У лидеров русского футуризма Хлебникова и Маяковского самые глобальные, всемирного масштаба идеи заземляются, материализуются как реальная программа на будущее, – это утопия, фантастика, но не мистика.
В системе Хлебникова центром таких построений была идея управления временем. Историческое время – процесс от прошлого к будущему – для Хлебникова безусловно существует: он это время «считал», отражал, предугадывал. И все же для Хлебникова эго еще не «все» время. «Полное» время как бы устремлено (от субъекта) не в одну сторону, а в обе сразу, вперед-назад; оно будет обретено тогда, когда человек будет жить сразу во «всех» временах – в «прошлом», «настоящем», «будущем» (категории для такого измерения достаточно условные).

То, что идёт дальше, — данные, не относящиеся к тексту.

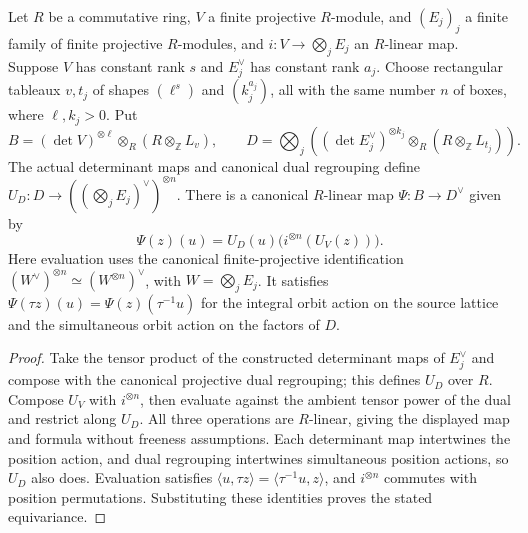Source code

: \begin{lemma}
\label{lem:integral-canonical-pairing}
\leanok
Let $R$ be a commutative ring, $V$ a finite projective $R$-module,
and $(E_j)_j$ a finite family of finite projective $R$-modules, and $i:V\to\bigotimes_j E_j$ an $R$-linear map.
Suppose $V$ has constant rank $s$ and $E_j^\vee$ has constant rank
$a_j$. Choose rectangular tableaux $v,t_j$ of shapes $(\ell^s)$
and $(k_j^{a_j})$, all with the same number $n$ of boxes, where
$\ell,k_j>0$. Put
\[
 B=(\det V)^{\otimes\ell}\otimes_R(R\otimes_{\mathbb Z}L_v),\qquad
 D=\bigotimes_j\left((\det E_j^\vee)^{\otimes k_j}
       \otimes_R(R\otimes_{\mathbb Z}L_{t_j})\right).
\]
The actual determinant maps and canonical dual regrouping define
$U_D:D\to((\bigotimes_j E_j)^\vee)^{\otimes n}$. There is a
canonical $R$-linear map $\Psi:B\to D^\vee$ given by
\[
 \Psi(z)(u)=U_D(u)\bigl(i^{\otimes n}(U_V(z))\bigr).
\]
Here evaluation uses the canonical finite-projective identification
$(W^\vee)^{\otimes n}\simeq(W^{\otimes n})^\vee$, with
$W=\bigotimes_jE_j$. It satisfies $\Psi(\tau z)(u)=\Psi(z)(\tau^{-1}u)$ for the
integral orbit action on the source lattice and the simultaneous
orbit action on the factors of $D$.
\end{lemma}
\begin{proof}
Take the tensor product of the constructed determinant maps of
$E_j^\vee$ and compose with the canonical projective dual regrouping;
this defines $U_D$ over $R$. Compose $U_V$ with $i^{\otimes n}$,
then evaluate against the ambient tensor power of the dual and
restrict along $U_D$. All three operations are $R$-linear, giving
the displayed map and formula without freeness assumptions.
Each determinant map intertwines the position action, and dual
regrouping intertwines simultaneous position actions, so $U_D$
also does. Evaluation satisfies
$\langle u,\tau z\rangle=\langle\tau^{-1}u,z\rangle$,
and $i^{\otimes n}$ commutes with position permutations.
Substituting these identities proves the stated equivariance.
\end{proof}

Когда появилась «Пощечина общественному вкусу», Брюсов в статье «Новые течения в русской поэзии, футуристы» указал на противоречие футуристов: «люди будущего» – а пишут о пещерном прошлом. Для Хлебникова противоречия не было: к будущему он шел через прошлое; его методу свойственно сводить явления к первоосновам, благодаря чему и противоположные явления находят путь друг к другу.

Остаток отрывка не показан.